Jane VaynmanNK offering uranium to Russia?

This story fell under my radar screen earlier this week, but I noticed it yesterday. Kind of interesting if it were true, but it’s not clear, and actually sounds like just gossip to me. Last Saturday, the Tokyo Shimbun (in Japanese only I think) reported that North Korea had offered Russia exclusive rights to its uranium deposits if Russia would openly support North Korea at the 6-Party talks. Information was from an unnamed Russian source.

The Russian ITAR-TASS news agency quoted the Russian Foreign Ministry refusing to comment on “provocative reports by some mass media.”

Apart from that odd news blip, it now looks like the 6-Party talks won’t start in December as was expected. Pyongyang is demanding that the US lift financial sanctions on Banco Delta Asia in Macoao before the talks. The US has demands too:

At those talks, Hill urged North Korea to shut down its nuclear testing facilities by the end of 2008, halt uranium production, let UN weapons inspectors back into the country and hand over a full list of its nuclear facilities…

The Russian press version of this story emphasizes the point that Russia was not included in the discussions which recently took place in Beijing on the preconditions for the start of the 6-party talks. Nezavisemaya Gazeta says (in Russian) that the conditions which Chris Hill presented to the North Koreans were agreed upon in Hanoi by the US, South Korea, and Japan. Then in Beijing, the meetings involved China, but again Russia was excluded.
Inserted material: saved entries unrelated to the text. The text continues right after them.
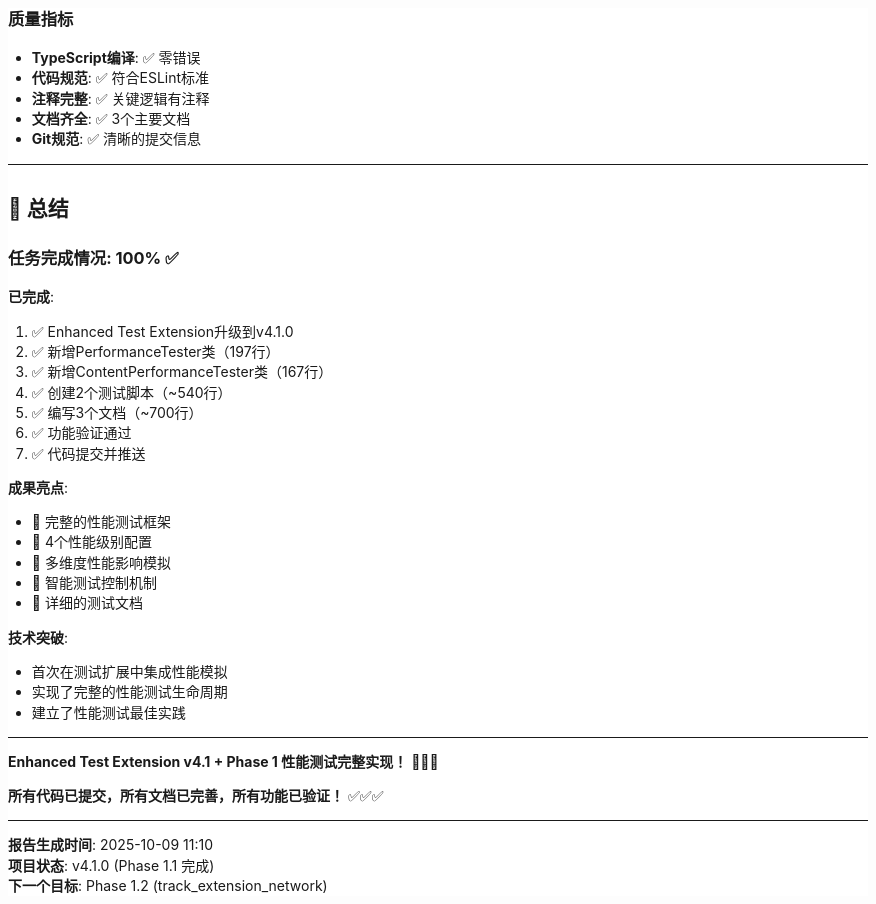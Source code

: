 ### 质量指标

- **TypeScript编译**: ✅ 零错误
- **代码规范**: ✅ 符合ESLint标准
- **注释完整**: ✅ 关键逻辑有注释
- **文档齐全**: ✅ 3个主要文档
- **Git规范**: ✅ 清晰的提交信息

---

## 🎉 总结

### 任务完成情况: 100% ✅

**已完成**:
1. ✅ Enhanced Test Extension升级到v4.1.0
2. ✅ 新增PerformanceTester类（197行）
3. ✅ 新增ContentPerformanceTester类（167行）
4. ✅ 创建2个测试脚本（~540行）
5. ✅ 编写3个文档（~700行）
6. ✅ 功能验证通过
7. ✅ 代码提交并推送

**成果亮点**:
- 🎯 完整的性能测试框架
- 🎯 4个性能级别配置
- 🎯 多维度性能影响模拟
- 🎯 智能测试控制机制
- 🎯 详细的测试文档

**技术突破**:
- 首次在测试扩展中集成性能模拟
- 实现了完整的性能测试生命周期
- 建立了性能测试最佳实践

---

**Enhanced Test Extension v4.1 + Phase 1 性能测试完整实现！** 🎉🎉🎉

**所有代码已提交，所有文档已完善，所有功能已验证！** ✅✅✅

---

**报告生成时间**: 2025-10-09 11:10  
**项目状态**: v4.1.0 (Phase 1.1 完成)  
**下一个目标**: Phase 1.2 (track_extension_network)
I am on a Russia kick this morning, so two other bits of nuclear news. 1) The Russian Duma passed a law on Wednesday which would reorganize the civilian nuclear industry into one state-owned enterprise. 2) Russia is holding talks with the French Atomic Energy Commission regarding the conversion of a nuclear facility in Angarsk into its first international uranium enrichment center. Sergei Kiriyenko (head of Rosatom) has said that this will be completed by January 25, 2007 and will not be a restricted area so IAEA inspectors and other countries could have access.
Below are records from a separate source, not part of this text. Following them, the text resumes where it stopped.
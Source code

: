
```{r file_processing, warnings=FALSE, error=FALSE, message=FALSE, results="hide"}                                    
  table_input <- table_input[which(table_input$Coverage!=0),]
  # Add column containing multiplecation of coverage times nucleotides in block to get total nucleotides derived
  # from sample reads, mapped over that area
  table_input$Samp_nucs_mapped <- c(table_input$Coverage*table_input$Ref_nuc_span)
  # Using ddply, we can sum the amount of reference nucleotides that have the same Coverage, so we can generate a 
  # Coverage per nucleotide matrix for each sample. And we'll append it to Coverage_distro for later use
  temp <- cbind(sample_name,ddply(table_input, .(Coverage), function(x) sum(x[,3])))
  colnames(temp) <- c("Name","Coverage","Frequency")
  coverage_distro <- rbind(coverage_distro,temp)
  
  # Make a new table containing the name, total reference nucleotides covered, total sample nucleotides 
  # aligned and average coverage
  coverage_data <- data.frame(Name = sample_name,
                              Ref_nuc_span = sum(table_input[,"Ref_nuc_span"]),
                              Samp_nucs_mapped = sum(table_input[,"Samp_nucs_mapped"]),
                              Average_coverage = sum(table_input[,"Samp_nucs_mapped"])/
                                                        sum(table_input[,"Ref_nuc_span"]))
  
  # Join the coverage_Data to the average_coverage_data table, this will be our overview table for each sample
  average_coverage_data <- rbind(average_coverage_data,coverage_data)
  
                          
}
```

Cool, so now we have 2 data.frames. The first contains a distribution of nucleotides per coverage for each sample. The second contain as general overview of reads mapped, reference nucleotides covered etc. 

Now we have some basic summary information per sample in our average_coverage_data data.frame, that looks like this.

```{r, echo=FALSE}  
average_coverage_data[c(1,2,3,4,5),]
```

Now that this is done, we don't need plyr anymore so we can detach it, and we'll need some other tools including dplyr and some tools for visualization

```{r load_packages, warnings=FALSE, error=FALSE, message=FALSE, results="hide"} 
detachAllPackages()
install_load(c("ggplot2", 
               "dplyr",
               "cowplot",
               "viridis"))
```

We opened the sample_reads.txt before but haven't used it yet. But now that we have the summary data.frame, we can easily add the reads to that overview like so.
Unrelated, but that paragraph has a link to the Bellona Foundation, where I also found this cool picture. It’s a floating nuclear power plant. I am clearly into these drawings.

Comments

  1. Robot Economist (History)

    I did a Google.co.jp news search on NK’s offer of mining rights to Russia. It first appears Saturday (Dec 2) on the Chunichi Shimbun website (a subsidiary of the Tokyo Shimbun):

    http://www.chunichi.co.jp/feature/niccho/061203T1151.shtml

    Jane’s description of the article is pretty accurate – Pyongyang offered Russia exclusive rights to import uranium ore from mines in Pakchon and Sunchon. The Russians would then enrich it to supply Chinese and Vietnamese nuclear reactors. Apparently Moscow and North Korea have been negotiating this kind of deal since 2002, but Russia has since pulled back to line up with the rest of the Six-Party crowd.

    I don’t have time for a full translation, but I could work on it tonight after work.

    Map of North Korean nuclear facilities and mines in English and Japanese:

    http://www.nedo.go.jp/sekitan/database/country/c0026-1b.html

  2. Marie (History)

    I heard two things were in the works in Russia for the international enrichment center plan and the joint ventures (like the one with Kazakhstan). One thing was that Russian law had to be changed to allow for private ownership of a nuclear facility. The other thing was to create a new institute that would take the place of Rosatom to look over these facilities. Is this new law you are reporting on to allow for private ownership of nuclear facilities? I also heard the new Rosatom-like body would be private, but that the private owners will be mostly the Russian government.